Well, you write what you watch. If you want to write Doctor Who, you've got to go back and watch it. Really watch it and study it.
Not saying I didn't enjoy Firefly, but if RTD wants to write in that style he should either work for Joss Whedon or George Lucas.
Steven Moffat makes an excellent writer for when he is given one serial per season, but a poor director because he does not understand what Doctor Who is. Years later, he might even admit that he never quite understood the core of Doctor Who and that he was unable to bring Doctor Who to what he wanted as director.
JNT took a number of years to get Doctor Who right. Unlike the old directors like Sydney Newman and Graham Williams who stayed for only a few years, JNT stayed for 9 and watched the show crumble apart in his hands. The difference between him and the old ones were that when Patrick Troughton was selected to be the second doctor, Sydney Newman did not want him to be the doctor but went along with it because his underlings might know better. Pertwee asked his first director how he should ask, and the director told him to be himself. Later the director asked Pertwee what he wanted and Pertwee responded that all he wanted was 'two moments of charm.' The directors were there just to see things go smoothly, it was the Doctor who was the star of the show and who had a huge level of power and control (though the second Doctor had to sit on strikes with his companions to get time off from filming).
For JNT, he did not understand this until the sixth's Doctor's second season, but by that point it was too late.
Turner's attempts to bring the audience in with cleavage (Peri) was not going to fly for poor/strange writing. Though, if he were not dead, and he returned to being director, he would probably be a better pick than RTD and Moffat through sheer experience alone.

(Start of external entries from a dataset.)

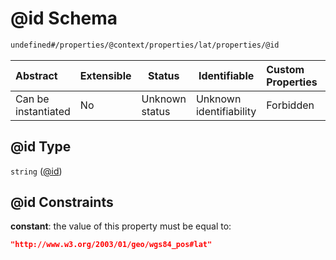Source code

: # @id Schema

```txt
undefined#/properties/@context/properties/lat/properties/@id
```




| Abstract            | Extensible | Status         | Identifiable            | Custom Properties | Additional Properties | Access Restrictions | Defined In                                                                      |
| :------------------ | ---------- | -------------- | ----------------------- | :---------------- | --------------------- | ------------------- | ------------------------------------------------------------------------------- |
| Can be instantiated | No         | Unknown status | Unknown identifiability | Forbidden         | Allowed               | none                | [ndl-isil.schema.json\*](../../out/ndl-isil.schema.json "open original schema") |

## @id Type

`string` ([@id](ndl-isil-properties-json-ld-context-properties-lat-properties-id.md))

## @id Constraints

**constant**: the value of this property must be equal to:

```json
"http://www.w3.org/2003/01/geo/wgs84_pos#lat"
```
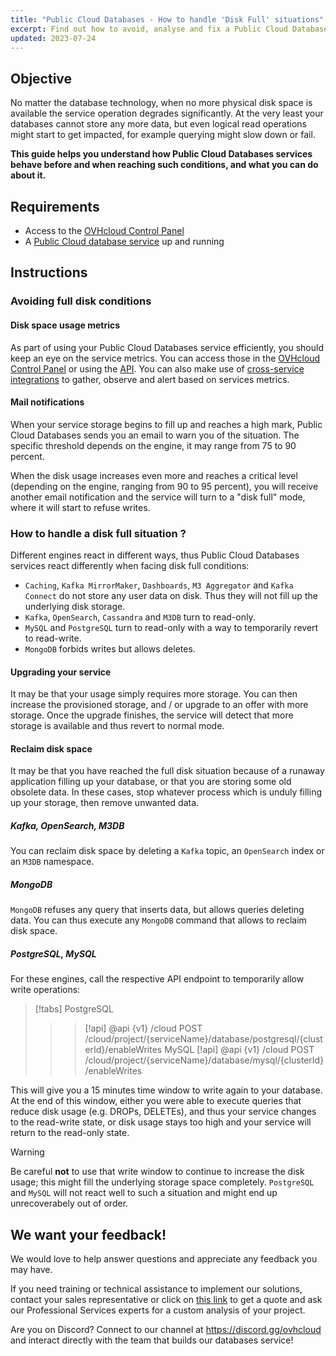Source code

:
 ```yaml
---
title: "Public Cloud Databases - How to handle 'Disk Full' situations"
excerpt: Find out how to avoid, analyse and fix a Public Cloud Databases service reaching its full disk capacity
updated: 2023-07-24
---
```


## Objective

No matter the database technology, when no more physical disk space is available the service operation degrades significantly. At the very least your databases cannot store any more data, but even logical read operations might start to get impacted, for example querying might slow down or fail.

**This guide helps you understand how Public Cloud Databases services behave before and when reaching such conditions, and what you can do about it.**

## Requirements

- Access to the [OVHcloud Control Panel](https://www.ovh.com/auth/?action=gotomanager&from=https://www.ovh.co.uk/&ovhSubsidiary=GB)
- A [Public Cloud database service](https://www.ovhcloud.com/en-gb/public-cloud/databases/) up and running

## Instructions

### Avoiding full disk conditions

#### Disk space usage metrics

As part of using your Public Cloud Databases service efficiently, you should keep an eye on the service metrics. You can access those in the [OVHcloud Control Panel](https://www.ovh.com/auth/?action=gotomanager&from=https://www.ovh.co.uk/&ovhSubsidiary=GB) or using the [API](/pages/manage_and_operate/api/first-steps). You can also make use of [cross-service integrations](/pages/public_cloud/public_cloud_databases/databases_07_cross_service_integration) to gather, observe and alert based on services metrics.

#### Mail notifications

When your service storage begins to fill up and reaches a high mark, Public Cloud Databases sends you an email to warn you of the situation. The specific threshold depends on the engine, it may range from 75 to 90 percent.

When the disk usage increases even more and reaches a critical level (depending on the engine, ranging from 90 to 95 percent), you will receive another email notification and the service will turn to a "disk full" mode, where it will start to refuse writes.

### How to handle a disk full situation ?

Different engines react in different ways, thus Public Cloud Databases services react differently when facing disk full conditions:

- `Caching`, `Kafka MirrorMaker`, `Dashboards`, `M3 Aggregator` and `Kafka Connect` do not store any user data on disk. Thus they will not fill up the underlying disk storage.
- `Kafka`, `OpenSearch`, `Cassandra` and `M3DB` turn to read-only.
- `MySQL` and `PostgreSQL` turn to read-only with a way to temporarily revert to read-write.
- `MongoDB` forbids writes but allows deletes.

#### Upgrading your service

It may be that your usage simply requires more storage. You can then increase the provisioned storage, and / or upgrade to an offer with more storage. Once the upgrade finishes, the service will detect that more storage is available and thus revert to normal mode.

#### Reclaim disk space

It may be that you have reached the full disk situation because of a runaway application filling up your database, or that you are storing some old obsolete data. In these cases, stop whatever process which is unduly filling up your storage, then remove unwanted data.

##### **Kafka**, **OpenSearch**, **M3DB**

You can reclaim disk space by deleting a `Kafka` topic, an `OpenSearch` index or an `M3DB` namespace.

##### **MongoDB**

`MongoDB` refuses any query that inserts data, but allows queries deleting data. You can thus execute any `MongoDB` command that allows to reclaim disk space.

##### **PostgreSQL**, **MySQL**

For these engines, call the respective API endpoint to temporarily allow write operations:

> [!tabs]
> PostgreSQL
>> > [!api]
>> > @api {v1} /cloud POST /cloud/project/{serviceName}/database/postgresql/{clusterId}/enableWrites
> MySQL
>> > [!api]
>> > @api {v1} /cloud POST /cloud/project/{serviceName}/database/mysql/{clusterId}/enableWrites

This will give you a 15 minutes time window to write again to your database. At the end of this window, either you were able to execute queries that reduce disk usage (e.g. DROPs, DELETEs), and thus your service changes to the read-write state, or disk usage stays too high and your service will return to the read-only state.

> [!warning]
> Be careful **not** to use that write window to continue to increase the disk usage; this might fill the underlying storage space completely. `PostgreSQL` and `MySQL` will not react well to such a situation and might end up unrecoverabely out of order.

## We want your feedback!

We would love to help answer questions and appreciate any feedback you may have.

If you need training or technical assistance to implement our solutions, contact your sales representative or click on [this link](https://www.ovhcloud.com/en-gb/professional-services/) to get a quote and ask our Professional Services experts for a custom analysis of your project.

Are you on Discord? Connect to our channel at <https://discord.gg/ovhcloud> and interact directly with the team that builds our databases service!
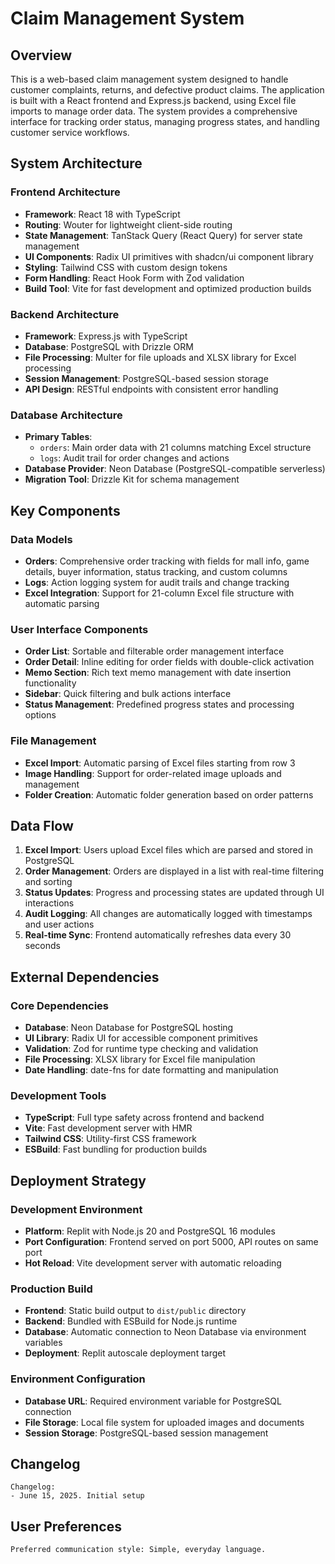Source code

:# Claim Management System

## Overview

This is a web-based claim management system designed to handle customer complaints, returns, and defective product claims. The application is built with a React frontend and Express.js backend, using Excel file imports to manage order data. The system provides a comprehensive interface for tracking order status, managing progress states, and handling customer service workflows.

## System Architecture

### Frontend Architecture
- **Framework**: React 18 with TypeScript
- **Routing**: Wouter for lightweight client-side routing
- **State Management**: TanStack Query (React Query) for server state management
- **UI Components**: Radix UI primitives with shadcn/ui component library
- **Styling**: Tailwind CSS with custom design tokens
- **Form Handling**: React Hook Form with Zod validation
- **Build Tool**: Vite for fast development and optimized production builds

### Backend Architecture
- **Framework**: Express.js with TypeScript
- **Database**: PostgreSQL with Drizzle ORM
- **File Processing**: Multer for file uploads and XLSX library for Excel processing
- **Session Management**: PostgreSQL-based session storage
- **API Design**: RESTful endpoints with consistent error handling

### Database Architecture
- **Primary Tables**:
  - `orders`: Main order data with 21 columns matching Excel structure
  - `logs`: Audit trail for order changes and actions
- **Database Provider**: Neon Database (PostgreSQL-compatible serverless)
- **Migration Tool**: Drizzle Kit for schema management

## Key Components

### Data Models
- **Orders**: Comprehensive order tracking with fields for mall info, game details, buyer information, status tracking, and custom columns
- **Logs**: Action logging system for audit trails and change tracking
- **Excel Integration**: Support for 21-column Excel file structure with automatic parsing

### User Interface Components
- **Order List**: Sortable and filterable order management interface
- **Order Detail**: Inline editing for order fields with double-click activation
- **Memo Section**: Rich text memo management with date insertion functionality
- **Sidebar**: Quick filtering and bulk actions interface
- **Status Management**: Predefined progress states and processing options

### File Management
- **Excel Import**: Automatic parsing of Excel files starting from row 3
- **Image Handling**: Support for order-related image uploads and management
- **Folder Creation**: Automatic folder generation based on order patterns

## Data Flow

1. **Excel Import**: Users upload Excel files which are parsed and stored in PostgreSQL
2. **Order Management**: Orders are displayed in a list with real-time filtering and sorting
3. **Status Updates**: Progress and processing states are updated through UI interactions
4. **Audit Logging**: All changes are automatically logged with timestamps and user actions
5. **Real-time Sync**: Frontend automatically refreshes data every 30 seconds

## External Dependencies

### Core Dependencies
- **Database**: Neon Database for PostgreSQL hosting
- **UI Library**: Radix UI for accessible component primitives
- **Validation**: Zod for runtime type checking and validation
- **File Processing**: XLSX library for Excel file manipulation
- **Date Handling**: date-fns for date formatting and manipulation

### Development Tools
- **TypeScript**: Full type safety across frontend and backend
- **Vite**: Fast development server with HMR
- **Tailwind CSS**: Utility-first CSS framework
- **ESBuild**: Fast bundling for production builds

## Deployment Strategy

### Development Environment
- **Platform**: Replit with Node.js 20 and PostgreSQL 16 modules
- **Port Configuration**: Frontend served on port 5000, API routes on same port
- **Hot Reload**: Vite development server with automatic reloading

### Production Build
- **Frontend**: Static build output to `dist/public` directory
- **Backend**: Bundled with ESBuild for Node.js runtime
- **Database**: Automatic connection to Neon Database via environment variables
- **Deployment**: Replit autoscale deployment target

### Environment Configuration
- **Database URL**: Required environment variable for PostgreSQL connection
- **File Storage**: Local file system for uploaded images and documents
- **Session Storage**: PostgreSQL-based session management

## Changelog

```
Changelog:
- June 15, 2025. Initial setup
```

## User Preferences

```
Preferred communication style: Simple, everyday language.
```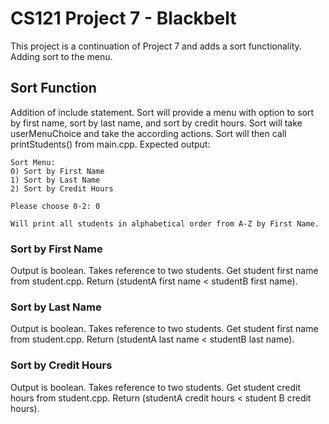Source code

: # CS121 Project 7 - Blackbelt

This project is a continuation of Project 7 and adds a sort functionality. Adding sort to the menu. 

## Sort Function

Addition of <algorithm> include statement. Sort will provide a menu with option to sort by first name, sort by last name, and sort by credit hours. Sort will take userMenuChoice and take the according actions. Sort will then call printStudents() from main.cpp. Expected output:

```
Sort Menu:
0) Sort by First Name
1) Sort by Last Name
2) Sort by Credit Hours

Please choose 0-2: 0

Will print all students in alphabetical order from A-Z by First Name.
```
### Sort by First Name

Output is boolean. Takes reference to two students. Get student first name from student.cpp. Return (studentA first name < studentB first name). 

### Sort by Last Name

Output is boolean. Takes reference to two students. Get student first name from student.cpp. Return (studentA last name < studentB last name). 

### Sort by Credit Hours

Output is boolean. Takes reference to two students. Get student credit hours from student.cpp. Return (studentA credit hours < student B credit hours). 

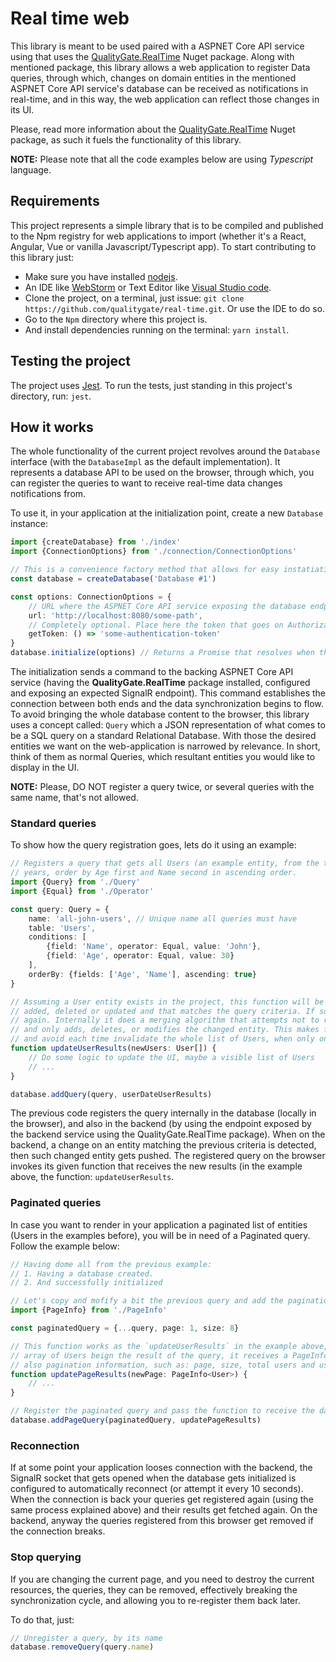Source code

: # Real time web

This library is meant to be used paired with a ASPNET Core API service using that uses the
[QualityGate.RealTime](https://www.nuget.org/packages/QualityGate.RealTime) Nuget package. Along with mentioned package,
this library allows a web application to register Data queries, through which, changes on domain entities in the
mentioned ASPNET Core API service's database can be received as notifications in real-time, and in this way, the web
application can reflect those changes in its UI.

Please, read more information about the
[QualityGate.RealTime](https://github.com/qualitygate/real-time/blob/main/README.md) Nuget package, as such it fuels the
functionality of this library.

**NOTE:** Please note that all the code examples below are using *Typescript* language.

## Requirements

This project represents a simple library that is to be compiled and published to the Npm registry for web applications
to import (whether it's a React, Angular, Vue or vanilla Javascript/Typescript app). To start contributing to this
library just:

- Make sure you have installed [nodejs](https://nodejs.org/en).
- An IDE like [WebStorm](https://www.jetbrains.com/webstorm) or Text Editor like
  [Visual Studio code](https://code.visualstudio.com).
- Clone the project, on a terminal, just issue: `git clone https://github.com/qualitygate/real-time.git`. Or use the IDE
  to do so.
- Go to the `Npm` directory where this project is.
- And install dependencies running on the terminal: `yarn install`.

## Testing the project

The project uses [Jest](https://jestjs.io). To run the tests, just standing in this project's directory, run: `jest`.

## How it works

The whole functionality of the current project revolves around the `Database` interface (with the `DatabaseImpl` as the
default implementation). It represents a database API to be used on the browser, through which, you can register the
queries to want to receive real-time data changes notifications from.

To use it, in your application at the initialization point, create a new `Database` instance:

```typescript
import {createDatabase} from './index'
import {ConnectionOptions} from './connection/ConnectionOptions'

// This is a convenience factory method that allows for easy instatiation of the Database interface's default implementation
const database = createDatabase('Database #1')

const options: ConnectionOptions = {
	// URL where the ASPNET Core API service exposing the database endpoint
	url: 'http://localhost:8080/some-path',
	// Completely optional. Place here the token that goes on Authorization header to authenticate the connection request
	getToken: () => 'some-authentication-token'
}
database.initialize(options) // Returns a Promise that resolves when the initialization finishes
```

The initialization sends a command to the backing ASPNET Core API service (having the **QualityGate.RealTime** package
installed, configured and exposing an expected SignalR endpoint). This command establishes the connection between both
ends and the data synchronization begins to flow. To avoid bringing the whole database content to the browser, this
library uses a concept called: `Query` which a JSON representation of what comes to be a SQL query on a standard
Relational Database. With those the desired entities we want on the web-application is narrowed by relevance. In short,
think of them as normal Queries, which resultant entities you would like to display in the UI.

**NOTE:** Please, DO NOT register a query twice, or several queries with the same name, that's not allowed.

### Standard queries

To show how the query registration goes, lets do it using an example:

```typescript
// Registers a query that gets all Users (an example entity, from the table 'Users') named as 'John' and with age 30
// years, order by Age first and Name second in ascending order.
import {Query} from './Query'
import {Equal} from './Operator'

const query: Query = {
	name: 'all-john-users', // Unique name all queries must have
	table: 'Users',
	conditions: [
		{field: 'Name', operator: Equal, value: 'John'},
		{field: 'Age', operator: Equal, value: 30}
	],
	orderBy: {fields: ['Age', 'Name'], ascending: true}
}

// Assuming a User entity exists in the project, this function will be invoked by the query when a User entity gets
// added, deleted or updated and that matches the query criteria. If so, the backend query sends all the results back
// again. Internally it does a merging algorithm that attempts not to recreate all the User entities its results have,
// and only adds, deletes, or modifies the changed entity. This makes for better use of Reach re-renders (for example)
// and avoid each time invalidate the whole list of Users, when only one User was changed.
function updateUserResults(newUsers: User[]) {
	// Do some logic to update the UI, maybe a visible list of Users
	// ...
}

database.addQuery(query, userDateUserResults)
```

The previous code registers the query internally in the database (locally in the browser), and also in the backend
(by using the endpoint exposed by the backend service using the QualityGate.RealTime package). When on the backend, a
change on an entity matching the previous criteria is detected, then such changed entity gets pushed. The registered
query on the browser invokes its given function that receives the new results (in the example above, the function:
`updateUserResults`.

### Paginated queries

In case you want to render in your application a paginated list of entities (Users in the examples before), you will be
in need of a Paginated query. Follow the example below:

```typescript
// Having dome all from the previous example:
// 1. Having a database created.
// 2. And successfully initialized

// Let's copy and mofify a bit the previous query and add the pagination parameters
import {PageInfo} from './PageInfo'

const paginatedQuery = {...query, page: 1, size: 8}

// This function works as the `updateUserResults` in the example above, just notice that it instead of receiving the raw
// array of Users beign the result of the query, it receives a PageInfo<User> object, which has the User entities but
// also pagination information, such as: page, size, total users and user instances of the current page.
function updatePageResults(newPage: PageInfo<User>) {
	// ...
}

// Register the paginated query and pass the function to receive the data change notifications
database.addPageQuery(paginatedQuery, updatePageResults)
```

### Reconnection

If at some point your application looses connection with the backend, the SignalR socket that gets opened when the
database gets initialized is configured to automatically reconnect (or attempt it every 10 seconds). When the connection
is back your queries get registered again (using the same process explained above) and their results get fetched again.
On the backend, anyway the queries registered from this browser get removed if the connection breaks.

### Stop querying

If you are changing the current page, and you need to destroy the current resources, the queries, they can be removed,
effectively breaking the synchronization cycle, and allowing you to re-register them back later.

To do that, just:

```typescript
// Unregister a query, by its name
database.removeQuery(query.name)
```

We all, however, would prefer someone who was faithful to the old series. Someone who was not a novelist from the canceled period, or a visionary for new who. Although the seventh Doctor showed some potential and things were beginning to get a bit interesting, the series had already divulged so far. I can't complain too much about Lungbarrow which followed with the Seventh Doctor's arc, it was too different from the essence of Who. I'm afraid that JNT could not restore the series to the place where he left it no matter how many years he would be given.